# What the exercise asks:
Working from the entries below, give again each line from the first through the one containing "series analysis framework", exactly and with nothing else.

# Records provided:
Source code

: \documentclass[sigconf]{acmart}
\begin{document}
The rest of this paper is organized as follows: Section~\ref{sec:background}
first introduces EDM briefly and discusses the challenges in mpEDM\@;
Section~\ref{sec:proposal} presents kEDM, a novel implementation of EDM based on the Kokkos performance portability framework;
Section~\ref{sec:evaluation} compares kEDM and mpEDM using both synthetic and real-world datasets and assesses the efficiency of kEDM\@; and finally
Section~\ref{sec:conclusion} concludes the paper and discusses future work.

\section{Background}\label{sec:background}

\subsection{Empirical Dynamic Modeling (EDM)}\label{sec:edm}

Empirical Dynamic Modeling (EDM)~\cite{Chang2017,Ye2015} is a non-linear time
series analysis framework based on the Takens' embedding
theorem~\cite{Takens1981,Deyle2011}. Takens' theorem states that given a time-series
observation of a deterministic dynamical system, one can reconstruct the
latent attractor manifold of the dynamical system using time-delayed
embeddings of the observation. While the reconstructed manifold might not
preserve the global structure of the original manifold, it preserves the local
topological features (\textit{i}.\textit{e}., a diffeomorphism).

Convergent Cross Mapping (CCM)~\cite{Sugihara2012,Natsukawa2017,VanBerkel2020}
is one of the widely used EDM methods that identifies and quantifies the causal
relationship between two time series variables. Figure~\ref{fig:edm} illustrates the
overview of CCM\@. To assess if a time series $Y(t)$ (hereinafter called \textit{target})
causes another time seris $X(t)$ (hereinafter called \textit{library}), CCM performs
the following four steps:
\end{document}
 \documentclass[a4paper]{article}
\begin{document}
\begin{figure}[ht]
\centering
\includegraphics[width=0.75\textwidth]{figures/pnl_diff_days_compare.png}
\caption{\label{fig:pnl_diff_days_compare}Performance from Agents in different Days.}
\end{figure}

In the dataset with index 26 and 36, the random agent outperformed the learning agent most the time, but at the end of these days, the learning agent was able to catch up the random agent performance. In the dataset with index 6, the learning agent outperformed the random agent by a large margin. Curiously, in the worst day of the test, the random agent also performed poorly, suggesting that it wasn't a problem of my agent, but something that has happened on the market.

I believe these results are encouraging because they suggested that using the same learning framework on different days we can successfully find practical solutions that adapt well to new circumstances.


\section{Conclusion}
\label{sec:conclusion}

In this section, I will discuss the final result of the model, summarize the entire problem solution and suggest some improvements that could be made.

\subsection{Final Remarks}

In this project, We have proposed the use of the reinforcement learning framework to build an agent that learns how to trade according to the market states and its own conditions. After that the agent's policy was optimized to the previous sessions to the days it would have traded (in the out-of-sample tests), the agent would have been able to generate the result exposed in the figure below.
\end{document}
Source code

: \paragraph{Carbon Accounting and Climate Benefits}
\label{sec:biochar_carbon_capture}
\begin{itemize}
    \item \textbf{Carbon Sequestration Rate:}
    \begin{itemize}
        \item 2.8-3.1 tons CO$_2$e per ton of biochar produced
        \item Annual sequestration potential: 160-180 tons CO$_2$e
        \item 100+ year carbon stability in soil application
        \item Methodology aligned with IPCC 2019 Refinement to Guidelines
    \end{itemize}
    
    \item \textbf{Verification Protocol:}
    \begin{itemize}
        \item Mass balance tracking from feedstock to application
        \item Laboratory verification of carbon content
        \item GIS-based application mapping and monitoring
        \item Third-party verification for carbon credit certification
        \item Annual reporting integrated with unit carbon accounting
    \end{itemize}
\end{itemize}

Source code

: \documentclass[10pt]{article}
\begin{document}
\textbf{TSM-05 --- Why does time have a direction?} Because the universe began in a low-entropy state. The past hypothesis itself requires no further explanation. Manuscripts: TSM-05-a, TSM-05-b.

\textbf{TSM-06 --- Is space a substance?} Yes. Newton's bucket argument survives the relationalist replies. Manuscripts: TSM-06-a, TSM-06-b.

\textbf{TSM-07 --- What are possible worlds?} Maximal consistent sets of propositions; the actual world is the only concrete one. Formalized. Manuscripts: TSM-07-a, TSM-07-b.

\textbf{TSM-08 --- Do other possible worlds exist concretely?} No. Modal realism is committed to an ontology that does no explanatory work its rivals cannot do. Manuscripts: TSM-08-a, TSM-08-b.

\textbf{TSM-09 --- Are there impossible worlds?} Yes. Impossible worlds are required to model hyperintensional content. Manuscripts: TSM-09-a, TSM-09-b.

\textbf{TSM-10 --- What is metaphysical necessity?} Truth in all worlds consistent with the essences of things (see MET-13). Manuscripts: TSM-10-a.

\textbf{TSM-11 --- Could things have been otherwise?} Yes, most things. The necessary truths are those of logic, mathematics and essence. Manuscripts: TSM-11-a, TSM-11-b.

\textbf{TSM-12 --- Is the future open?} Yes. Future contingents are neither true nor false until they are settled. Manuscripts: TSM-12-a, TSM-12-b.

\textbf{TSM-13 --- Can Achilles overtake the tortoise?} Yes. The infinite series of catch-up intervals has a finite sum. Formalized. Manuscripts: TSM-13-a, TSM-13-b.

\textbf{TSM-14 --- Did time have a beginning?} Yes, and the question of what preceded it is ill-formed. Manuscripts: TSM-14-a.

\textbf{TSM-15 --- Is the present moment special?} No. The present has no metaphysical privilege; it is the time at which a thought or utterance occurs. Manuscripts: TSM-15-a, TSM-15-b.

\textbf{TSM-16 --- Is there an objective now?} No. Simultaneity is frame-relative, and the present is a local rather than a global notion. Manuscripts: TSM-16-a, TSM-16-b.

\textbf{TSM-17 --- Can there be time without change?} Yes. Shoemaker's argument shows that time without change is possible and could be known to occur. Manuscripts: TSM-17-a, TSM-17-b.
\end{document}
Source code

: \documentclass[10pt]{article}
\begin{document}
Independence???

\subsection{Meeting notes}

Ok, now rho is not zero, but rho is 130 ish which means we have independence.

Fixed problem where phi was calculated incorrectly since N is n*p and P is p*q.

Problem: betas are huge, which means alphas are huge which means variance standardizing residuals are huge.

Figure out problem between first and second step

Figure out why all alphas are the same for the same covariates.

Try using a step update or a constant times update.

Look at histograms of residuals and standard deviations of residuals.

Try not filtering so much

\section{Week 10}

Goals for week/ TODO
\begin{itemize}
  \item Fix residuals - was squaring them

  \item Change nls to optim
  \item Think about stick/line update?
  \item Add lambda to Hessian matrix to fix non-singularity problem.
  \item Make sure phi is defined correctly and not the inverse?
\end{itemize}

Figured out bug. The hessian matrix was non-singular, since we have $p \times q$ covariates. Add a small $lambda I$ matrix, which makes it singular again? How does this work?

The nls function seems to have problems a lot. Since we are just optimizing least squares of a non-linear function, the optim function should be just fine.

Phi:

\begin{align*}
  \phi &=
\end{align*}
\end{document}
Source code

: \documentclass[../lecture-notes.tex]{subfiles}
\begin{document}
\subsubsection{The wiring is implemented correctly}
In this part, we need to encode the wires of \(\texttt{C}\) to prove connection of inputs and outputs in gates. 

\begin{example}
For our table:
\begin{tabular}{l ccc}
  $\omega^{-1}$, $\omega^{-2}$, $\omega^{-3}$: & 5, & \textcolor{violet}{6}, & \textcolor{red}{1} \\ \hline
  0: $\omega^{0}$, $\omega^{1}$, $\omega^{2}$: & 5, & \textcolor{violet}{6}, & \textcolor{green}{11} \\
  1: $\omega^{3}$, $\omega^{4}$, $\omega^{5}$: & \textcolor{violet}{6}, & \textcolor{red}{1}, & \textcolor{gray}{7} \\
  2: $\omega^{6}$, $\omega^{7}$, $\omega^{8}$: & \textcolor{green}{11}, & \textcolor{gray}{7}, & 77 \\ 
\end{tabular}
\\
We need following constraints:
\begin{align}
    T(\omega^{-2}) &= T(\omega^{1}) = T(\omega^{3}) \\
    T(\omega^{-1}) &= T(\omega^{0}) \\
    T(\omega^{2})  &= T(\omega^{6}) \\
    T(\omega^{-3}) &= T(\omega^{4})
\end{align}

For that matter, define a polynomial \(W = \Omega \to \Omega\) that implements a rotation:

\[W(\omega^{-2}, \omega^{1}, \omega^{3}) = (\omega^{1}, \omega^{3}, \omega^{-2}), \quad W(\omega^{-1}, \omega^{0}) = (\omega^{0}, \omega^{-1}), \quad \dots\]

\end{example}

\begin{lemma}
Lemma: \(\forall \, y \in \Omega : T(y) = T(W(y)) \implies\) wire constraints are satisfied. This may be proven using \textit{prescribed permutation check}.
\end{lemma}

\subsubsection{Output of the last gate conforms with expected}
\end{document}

# Exercise response:
Source code

: \documentclass[sigconf]{acmart}
\begin{document}
The rest of this paper is organized as follows: Section~\ref{sec:background}
first introduces EDM briefly and discusses the challenges in mpEDM\@;
Section~\ref{sec:proposal} presents kEDM, a novel implementation of EDM based on the Kokkos performance portability framework;
Section~\ref{sec:evaluation} compares kEDM and mpEDM using both synthetic and real-world datasets and assesses the efficiency of kEDM\@; and finally
Section~\ref{sec:conclusion} concludes the paper and discusses future work.

\section{Background}\label{sec:background}

\subsection{Empirical Dynamic Modeling (EDM)}\label{sec:edm}

Empirical Dynamic Modeling (EDM)~\cite{Chang2017,Ye2015} is a non-linear time
series analysis framework based on the Takens' embedding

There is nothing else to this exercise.